En grec, le mot éros désignait à l’origine l’amour au sens le plus large et le plus inclusif. Dans le Nouveau Testament, et en particulier dans les lettres de saint Paul, éros est associé plus ou moins exclusivement à l’amour érotique. D’autres mots, comme agapé et philia, étaient utilisés pour d’autres types d’amour — l’amour entre l’humain et le divin, ou l’amour affectueux et fraternel.

Nous trouvons dans la première lettre de Jean : « Celui qui n’aime pas ne connaît pas Dieu, car Dieu est amour (agapé)… Dieu est amour, et celui qui demeure dans l’amour demeure en Dieu, et Dieu demeure en lui » [5]. L’amour n’est pas une caractéristique de Dieu, mais il est le constituant même de Dieu.

Avant d’aller plus loin, jetons un coup d’œil à l’extraordinaire première lettre de saint Paul aux Corinthiens. Elle présente la gloire la plus frappante et la plus merveilleuse de l’amour. Je n’en citerai ici qu’une partie :

Si je parle les langues des hommes et des anges, et que je n’ai pas l’amour, je suis comme un cuivre qui résonne ou comme une cymbale qui retentit. Et si j’ai [le don de] prophétie, et si je connais tous les mystères et [possède] toute la connaissance, et si j’ai toute la foi de manière à transporter des montagnes, mais que je n’ai pas l’amour, je ne suis rien. Et si je distribuais tous mes biens et si je livrais mon corps pour en tirer gloire, mais que je n’ai pas l’amour, cela ne me serait d’aucun profit… L’amour ne meurt jamais. Or y a-t-il des prophéties ? Elles prendront fin. Y a-t-il des langues ? Elles cesseront. Y a-t-il de la connaissance ? Elle prendra fin.
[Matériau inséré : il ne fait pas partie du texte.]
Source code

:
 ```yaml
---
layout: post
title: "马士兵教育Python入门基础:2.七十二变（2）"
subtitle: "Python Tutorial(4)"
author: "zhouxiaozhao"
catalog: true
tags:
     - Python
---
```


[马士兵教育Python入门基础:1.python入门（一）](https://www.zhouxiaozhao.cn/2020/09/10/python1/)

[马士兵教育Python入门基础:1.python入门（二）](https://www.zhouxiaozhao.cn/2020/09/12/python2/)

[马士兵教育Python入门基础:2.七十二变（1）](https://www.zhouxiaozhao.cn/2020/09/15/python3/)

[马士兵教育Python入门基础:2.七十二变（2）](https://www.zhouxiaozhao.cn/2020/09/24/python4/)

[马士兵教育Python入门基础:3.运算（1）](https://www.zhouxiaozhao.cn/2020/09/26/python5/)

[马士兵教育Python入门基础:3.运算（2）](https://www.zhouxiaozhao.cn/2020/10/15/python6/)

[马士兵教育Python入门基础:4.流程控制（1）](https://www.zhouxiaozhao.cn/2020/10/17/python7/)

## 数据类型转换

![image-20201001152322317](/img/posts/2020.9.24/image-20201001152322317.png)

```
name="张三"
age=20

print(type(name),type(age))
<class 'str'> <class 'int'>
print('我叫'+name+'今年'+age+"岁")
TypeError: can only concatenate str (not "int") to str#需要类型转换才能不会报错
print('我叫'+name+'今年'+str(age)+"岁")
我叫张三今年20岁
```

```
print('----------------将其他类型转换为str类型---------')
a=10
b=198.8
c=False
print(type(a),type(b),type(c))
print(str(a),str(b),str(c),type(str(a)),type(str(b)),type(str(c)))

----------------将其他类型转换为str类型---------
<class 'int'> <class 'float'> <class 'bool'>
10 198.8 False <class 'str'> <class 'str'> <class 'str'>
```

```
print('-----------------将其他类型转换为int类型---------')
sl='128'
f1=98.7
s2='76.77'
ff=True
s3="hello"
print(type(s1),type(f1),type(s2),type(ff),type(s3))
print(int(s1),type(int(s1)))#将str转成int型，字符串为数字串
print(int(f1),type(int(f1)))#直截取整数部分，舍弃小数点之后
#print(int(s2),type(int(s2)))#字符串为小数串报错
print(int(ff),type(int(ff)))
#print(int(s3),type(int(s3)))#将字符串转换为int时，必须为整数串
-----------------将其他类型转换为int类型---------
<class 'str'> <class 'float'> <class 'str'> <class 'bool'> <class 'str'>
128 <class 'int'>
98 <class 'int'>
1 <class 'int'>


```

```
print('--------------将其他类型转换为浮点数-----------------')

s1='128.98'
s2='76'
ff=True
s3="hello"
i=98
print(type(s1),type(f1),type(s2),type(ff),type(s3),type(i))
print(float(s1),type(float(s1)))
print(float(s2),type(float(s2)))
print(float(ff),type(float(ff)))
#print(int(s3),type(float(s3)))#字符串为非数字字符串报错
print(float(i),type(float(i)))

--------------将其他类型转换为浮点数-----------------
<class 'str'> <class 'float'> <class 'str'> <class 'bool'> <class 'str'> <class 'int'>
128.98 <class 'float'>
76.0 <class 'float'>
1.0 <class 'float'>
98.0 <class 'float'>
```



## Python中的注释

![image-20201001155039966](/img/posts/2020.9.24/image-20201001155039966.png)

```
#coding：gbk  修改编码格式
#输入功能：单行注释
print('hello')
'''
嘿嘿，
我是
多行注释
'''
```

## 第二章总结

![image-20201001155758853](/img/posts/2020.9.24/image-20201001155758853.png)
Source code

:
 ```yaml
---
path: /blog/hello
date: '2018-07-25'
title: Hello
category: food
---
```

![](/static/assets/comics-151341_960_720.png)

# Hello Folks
Car nous connaissons partiellement et nous prophétisons partiellement ; mais quand ce qui est parfait sera venu, ce qui est partiel aura pris fin… Or maintenant, ces trois choses subsistent : la foi, l’espérance, l’amour ; mais la plus grande de celles-ci, c’est l’amour [6].
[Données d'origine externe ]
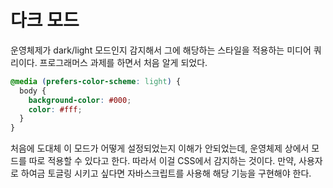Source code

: # 다크 모드

운영체제가 dark/light 모드인지 감지해서 그에 해당하는 스타일을 적용하는 미디어 쿼리이다. 프로그래머스 과제를 하면서 처음 알게 되었다.

```css
@media (prefers-color-scheme: light) {
  body {
    background-color: #000;
    color: #fff;
  }
}
```

처음에 도대체 이 모드가 어떻게 설정되었는지 이해가 안되었는데, 운영체제 상에서 모드를 따로 적용할 수 있다고 한다. 따라서 이걸 CSS에서 감지하는 것이다. 만약, 사용자로 하여금 토글링 시키고 싶다면 자바스크립트를 사용해 해당 기능을 구현해야 한다.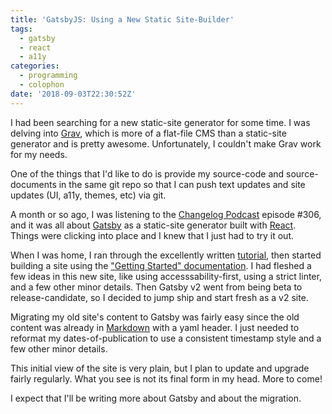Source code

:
 ```yaml
---
title: 'GatsbyJS: Using a New Static Site-Builder'
tags:
  - gatsby
  - react
  - a11y
categories:
  - programming
  - colophon
date: '2018-09-03T22:30:52Z'
---
```


I had been searching for a new static-site generator for some time. I was delving into [Grav](https://getgrav.org/), which is more of a flat-file CMS than a static-site generator and is pretty awesome. Unfortunately, I couldn't make Grav work for my needs.

One of the things that I'd like to do is provide my source-code and source-documents in the same git repo so that I can push text updates and site updates (UI, a11y, themes, etc) via git.

A month or so ago, I was listening to the [Changelog Podcast](https://changelog.com/podcast/306) episode #306, and it was all about [Gatsby](https://www.gatsbyjs.org/) as a static-site generator built with [React](https://reactjs.org/). Things were clicking into place and I knew that I just had to try it out.

When I was home, I ran through the excellently written [tutorial](https://www.gatsbyjs.org/tutorial/), then started building a site using the ["Getting Started" documentation](https://www.gatsbyjs.org/docs/). I had fleshed a few ideas in this new site, like using accesssability-first, using a strict linter, and a few other minor details. Then Gatsby v2 went from being beta to release-candidate, so I decided to jump ship and start fresh as a v2 site.

Migrating my old site's content to Gatsby was fairly easy since the old content was already in [Markdown](https://daringfireball.net/projects/markdown/) with a yaml header. I just needed to reformat my dates-of-publication to use a consistent timestamp style and a few other minor details.

This initial view of the site is very plain, but I plan to update and upgrade fairly regularly. What you see is not its final form in my head. More to come!

I expect that I'll be writing more about Gatsby and about the migration.
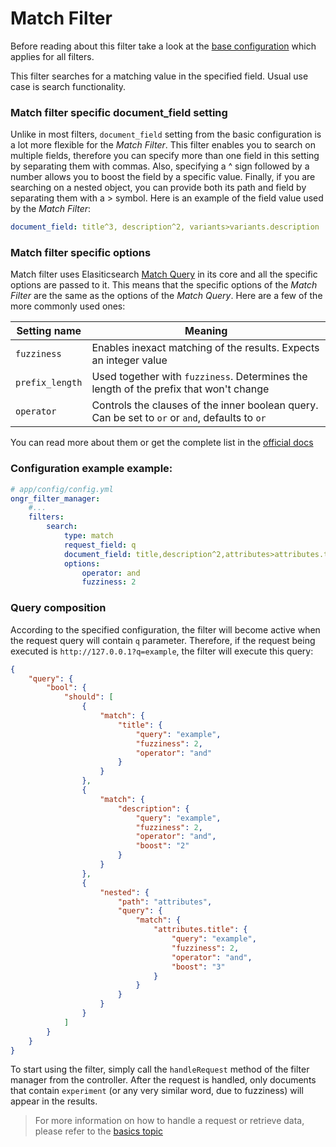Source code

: # Match Filter

Before reading about this filter take a look at the [base configuration](http://docs.ongr.io/FilterManagerBundle/Basics) 
which applies for all filters.

This filter searches for a matching value in the specified field. Usual use case is search functionality.

### Match filter specific document_field setting

Unlike in most filters, `document_field` setting from the basic configuration is a lot more flexible for the *Match Filter*.
This filter enables you to search on multiple fields, therefore you can specify more than one field 
in this setting by separating them with commas. Also, specifying a ^ sign followed by a number 
allows you to boost the field by a specific value. Finally, if you are searching on a nested object, 
you can provide both its path and field by separating them with a > symbol. Here is an example of the 
field value used by the *Match Filter*:

```yaml
document_field: title^3, description^2, variants>variants.description
```

### Match filter specific options

Match filter uses Elasiticsearch [Match Query][1] in its core and all the specific options are passed to it.
This means that the specific options of the *Match Filter* are the same as the options of the *Match Query*. 
Here are a few of the more commonly used ones:

| Setting name           | Meaning                                                                                        |
|------------------------|------------------------------------------------------------------------------------------------|
| `fuzziness`            | Enables inexact matching of the results. Expects an integer value                              |
| `prefix_length`        | Used together with `fuzziness`. Determines the length of the prefix that won't change          |
| `operator`             | Controls the clauses of the inner boolean query. Can be set to `or` or `and`, defaults to `or` |

You can read more about them or get the complete list in the [official docs][1]
  
### Configuration example example:
  
```yaml
# app/config/config.yml
ongr_filter_manager:
    #...
    filters:
        search:
            type: match
            request_field: q
            document_field: title,description^2,attributes>attributes.title^3
            options:
                operator: and
                fuzziness: 2

```
### Query composition

According to the specified configuration, the filter will become active when the request query will contain `q` parameter. 
Therefore, if the request being executed is `http://127.0.0.1?q=example`, the filter will execute this query: 

```json
{
    "query": {
        "bool": {
            "should": [
                {
                    "match": {
                        "title": {
                            "query": "example",
                            "fuzziness": 2,
                            "operator": "and"
                        }
                    }
                },
                {
                    "match": {
                        "description": {
                            "query": "example",
                            "fuzziness": 2,
                            "operator": "and",
                            "boost": "2"
                        }
                    }
                },
                {
                    "nested": {
                        "path": "attributes",
                        "query": {
                            "match": {
                                "attributes.title": {
                                    "query": "example",
                                    "fuzziness": 2,
                                    "operator": "and",
                                    "boost": "3"
                                }
                            }
                        }
                    }
                }
            ]
        }
    }
}
```

To start using the filter, simply call the `handleRequest` method of the filter manager from the
controller. After the request is handled, only documents that contain `experiment` (or any very similar
word, due to fuzziness) will appear in the results.  

> For more information on how to handle a request or retrieve data, please refer to the [basics topic](http://docs.ongr.io/FilterManagerBundle/Basics)

[1]: https://www.elastic.co/guide/en/elasticsearch/reference/current/query-dsl-match-query.html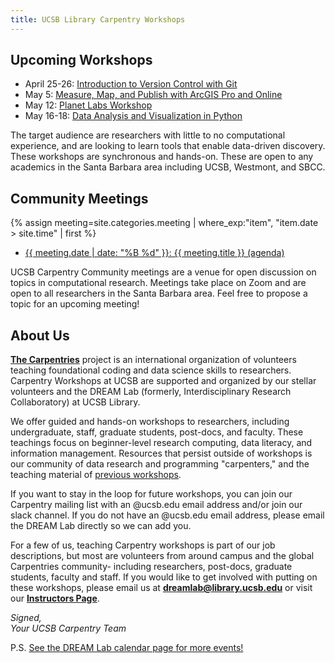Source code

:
 ```yaml
---
title: UCSB Library Carpentry Workshops
---
```

## Upcoming Workshops

- April 25-26: [Introduction to Version Control with Git](https://ucsbcarpentry.github.io/2023-04-25-ucsb-git/)
- May 5: [Measure, Map, and Publish with ArcGIS Pro and Online](https://ucsbcarpentry.github.io/2023-MEDS-GIS/)
- May 12: [Planet Labs Workshop](https://ucsbcarpentry.github.io/2023-Planet-Labs/)
- May 16-18: [Data Analysis and Visualization in Python](https://ucsbcarpentry.github.io/2023-05-16-ucsb-python/)

The target audience are researchers with little to no computational experience, and are looking to learn tools that enable data-driven discovery. These workshops are synchronous and hands-on. These are open to any academics in the Santa Barbara area including UCSB, Westmont, and SBCC.

## Community Meetings

{% assign meeting=site.categories.meeting |  where_exp:"item", "item.date > site.time" | first %}
<ul>
<li><a href="{{meeting.url}}"> {{  meeting.date | date: "%B %d" }}: {{ meeting.title }} (agenda) </a></li>
</ul>

UCSB Carpentry Community meetings are a venue for open discussion on topics in computational research. Meetings take place on Zoom and are open to all researchers in the Santa Barbara area. Feel free to propose a topic for an upcoming meeting!

## About Us
**[The Carpentries](https://carpentries.org/)** project is an international organization of volunteers teaching foundational coding and data science skills to researchers. 
Carpentry Workshops at UCSB are supported and organized by our stellar volunteers and the DREAM Lab (formerly, Interdisciplinary Research Collaboratory) at UCSB Library.

We offer guided and hands-on workshops to researchers, including undergraduate, staff, graduate students, post-docs, and faculty. 
These teachings focus on beginner-level research computing, data literacy, and information management. 
Resources that persist outside of workshops is our community of data research and programming "carpenters," and the teaching material of [previous workshops](https://ucsbcarpentry.github.io/past-workshops).

If you want to stay in the loop for future workshops, you can join our Carpentry mailing list with an @ucsb.edu email address and/or join our slack channel. 
If you do not have an @ucsb.edu email address, please email the DREAM Lab directly so we can add you.

For a few of us, teaching Carpentry workshops is part of our job descriptions, but most are volunteers from around campus and the global Carpentries community- including researchers, post-docs, graduate students, faculty and staff. 
If you would like to get involved with putting on these workshops, please email us at **dreamlab@library.ucsb.edu** or visit our **[Instructors Page](https://ucsbcarpentry.github.io/community/instructors)**.

*Signed,*
<br>
*Your UCSB Carpentry Team*

P.S. [See the DREAM Lab calendar page for more events!](https://www.library.ucsb.edu/events-exhibitions?location=All&series=1218)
Le premier canto de la Divine Comédie de Dante commence ainsi : « Au milieu du chemin de notre vie, ayant quitté le chemin droit, je me trouvai dans une forêt obscure » [7]. De nos jours, nous avons malheureusement tendance à qualifier ces sentiments forts de crise de la quarantaine. À mon avis, de la même manière qu’un être humain, à l’âge de la puberté, devient capable de produire une naissance charnelle, à un moment opportun plus tard, généralement entre quarante et cinquante ans, il y a un fort besoin intérieur de naissance spirituelle, que le Christ appelle la nécessité de renaître d’En Haut [8]. Dante décrit son parcours à travers différents types d’influences négatives et positives, étiquetées comme différents niveaux de l’enfer et différents niveaux du paradis. Dante entreprit le voyage d’un chercheur lorsqu’il ressentit le besoin d’une naissance spirituelle. En lui-même, il rencontre tous les niveaux de l’enfer et du purgatoire et atteint le paradis le plus élevé qu’il est en mesure d’expérimenter ou qu’il est capable de décrire.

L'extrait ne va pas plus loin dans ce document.